• EXERCISE MATERIALS:
□ □ □ □ □ □ □
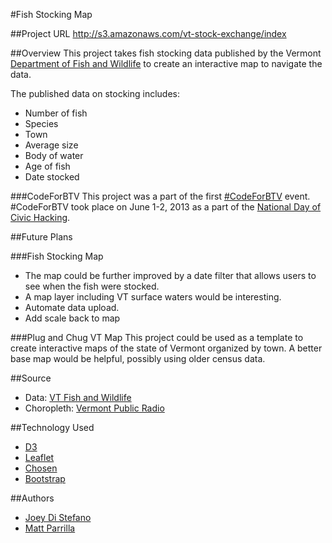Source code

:#Fish Stocking Map

##Project URL
http://s3.amazonaws.com/vt-stock-exchange/index

##Overview
This project takes fish stocking data published by the Vermont [Department of Fish and Wildlife](http://vtfishandwildlife.com) to create an interactive map to navigate the data.

The published data on stocking includes:

- Number of fish
- Species
- Town
- Average size
- Body of water
- Age of fish
- Date stocked

##\#CodeForBTV
This project was a part of the first [\#CodeForBTV](http://codeforbtv.org/) event. \#CodeForBTV took place on June 1-2, 2013 as a part of the [National Day of Civic Hacking](http://hackforchange.org/).

##Future Plans

###Fish Stocking Map

- The map could be further improved by a date filter that allows users to see when the fish were stocked.
- A map layer including VT surface waters would be interesting.
- Automate data upload.
- Add scale back to map

###Plug and Chug VT Map
This project could be used as a template to create interactive maps of the state of Vermont organized by town. A better base map would be helpful, possibly using older census data.

##Source
- Data: [VT Fish and Wildlife](http://www.anr.state.vt.us/fwd/stockingschedule.aspx)
- Choropleth: [Vermont Public Radio](http://www.vpr.net)

##Technology Used

- [D3](http://d3js.org)
- [Leaflet](http://leafletjs.com)
- [Chosen](http://harvesthq.github.io/chosen/)
- [Bootstrap](http://twitter.github.io/bootstrap/)

##Authors

- [Joey Di Stefano](http://www.github.com/joeydi)
- [Matt Parrilla](http://www.github.com/mattparrilla)
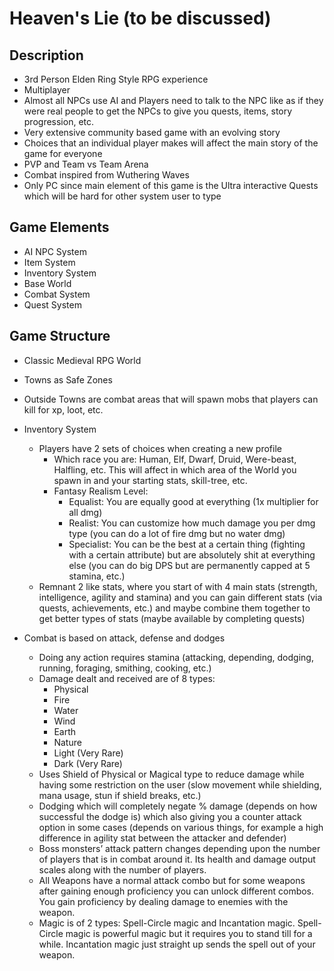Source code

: # Heaven's Lie (to be discussed)

## Description

- 3rd Person Elden Ring Style RPG experience
- Multiplayer
- Almost all NPCs use AI and Players need to talk to the NPC like as if they were real people to get the NPCs to give you quests, items, story progression, etc.
- Very extensive community based game with an evolving story
- Choices that an individual player makes will affect the main story of the game for everyone
- PVP and Team vs Team Arena
- Combat inspired from Wuthering Waves
- Only PC since main element of this game is the Ultra interactive Quests which will be hard for other system user to type

## Game Elements

- AI NPC System
- Item System
- Inventory System
- Base World
- Combat System
- Quest System

## Game Structure

- Classic Medieval RPG World

- Towns as Safe Zones
- Outside Towns are combat areas that will spawn mobs that players can kill for xp, loot, etc.

- Inventory System
	- Players have 2 sets of choices when creating a new profile
		- Which race you are: Human, Elf, Dwarf, Druid, Were-beast, Halfling, etc. This will affect in which area of the World you spawn in and your starting stats, skill-tree, etc.
		- Fantasy Realism Level:
			- Equalist: You are equally good at everything (1x multiplier for all dmg)
			- Realist: You can customize how much damage you per dmg type (you can do a lot of fire dmg but no water dmg)
			- Specialist: You can be the best at a certain thing (fighting with a certain attribute) but are absolutely shit at everything else (you can do big DPS but are permanently capped at 5 stamina, etc.)
	- Remnant 2 like stats, where you start of with 4 main stats (strength, intelligence, agility and stamina) and you can gain different stats (via quests, achievements, etc.) and maybe combine them together to get better types of stats (maybe available by completing quests)

- Combat is based on attack, defense and dodges
	- Doing any action requires stamina (attacking, depending, dodging, running, foraging, smithing, cooking, etc.)
	- Damage dealt and received are of 8 types:
		- Physical
		- Fire
		- Water
		- Wind
		- Earth
		- Nature
		- Light (Very Rare)
		- Dark (Very Rare)
	- Uses Shield of Physical or Magical type to reduce damage while having some restriction on the user (slow movement while shielding, mana usage, stun if shield breaks, etc.)
	- Dodging which will completely negate % damage (depends on how successful the dodge is) which also giving you a counter attack option in some cases (depends on various things, for example a high difference in agility stat between the attacker and defender)
	- Boss monsters’ attack pattern changes depending upon the number of players that is in combat around it. Its health and damage output scales along with the number of players.
	- All Weapons have a normal attack combo but for some weapons after gaining enough proficiency you can unlock different combos. You gain proficiency by dealing damage to enemies with the weapon.
	- Magic is of 2 types: Spell-Circle magic and Incantation magic. Spell-Circle magic is powerful magic but it requires you to stand till for a while. Incantation magic just straight up sends the spell out of your weapon.
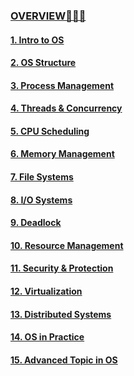 ### [OVERVIEW🙊🙉🙈](exam.md)
#### [1. Intro to OS](c1.md)
#### [2. OS Structure](c2.md)
#### [3. Process Management](c3.md)
#### [4. Threads & Concurrency](c4.md)
#### [5. CPU Scheduling](c5.md)
#### [6. Memory Management](c6.md)
#### [7. File Systems](c7.md)
#### [8. I/O Systems](c8.md)
#### [9. Deadlock](c9.md)
#### [10. Resource Management](c10.md)
#### [11. Security & Protection](c11.md)
#### [12. Virtualization](c12.md)
#### [13. Distributed Systems](c13.md)
#### [14. OS in Practice](c14.md)
#### [15. Advanced Topic in OS](c15.md)
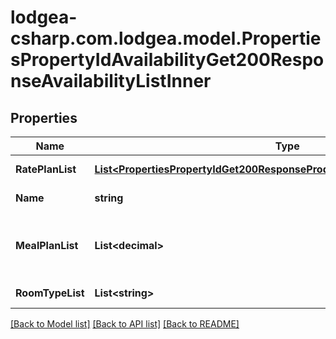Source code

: 
# lodgea-csharp.com.lodgea.model.PropertiesPropertyIdAvailabilityGet200ResponseAvailabilityListInner

## Properties

Name | Type | Description | Notes
------------ | ------------- | ------------- | -------------
**RatePlanList** | [**List&lt;PropertiesPropertyIdGet200ResponseProductListInnerRatePlanListInner&gt;**](PropertiesPropertyIdGet200ResponseProductListInnerRatePlanListInner.md) | A list of available rate plans. | 
**Name** | **string** | The name of the rate plan group. | 
**MealPlanList** | **List&lt;decimal&gt;** | The available meal plans.&lt;p&gt;See also &lt;a href&#x3D;\&quot;#mealplan-type-codes\&quot;&gt;in the appendix&lt;/a&gt;.&lt;/p&gt; | 
**RoomTypeList** | **List&lt;string&gt;** | The rooms this availability is for. | 

[[Back to Model list]](../README.md#documentation-for-models)
[[Back to API list]](../README.md#documentation-for-api-endpoints)
[[Back to README]](../README.md)

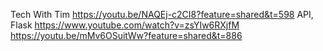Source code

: 

Tech With Tim
https://youtu.be/NAQEj-c2CI8?feature=shared&t=598
API, Flask https://www.youtube.com/watch?v=zsYIw6RXjfM
https://youtu.be/mMv6OSuitWw?feature=shared&t=886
□ □ □ □ □ □ □
• WORK INSTRUCTIONS: Report, with a number and no other words, how many lines of the listing contain "string".

• RESULT FOR THIS EXERCISE: 2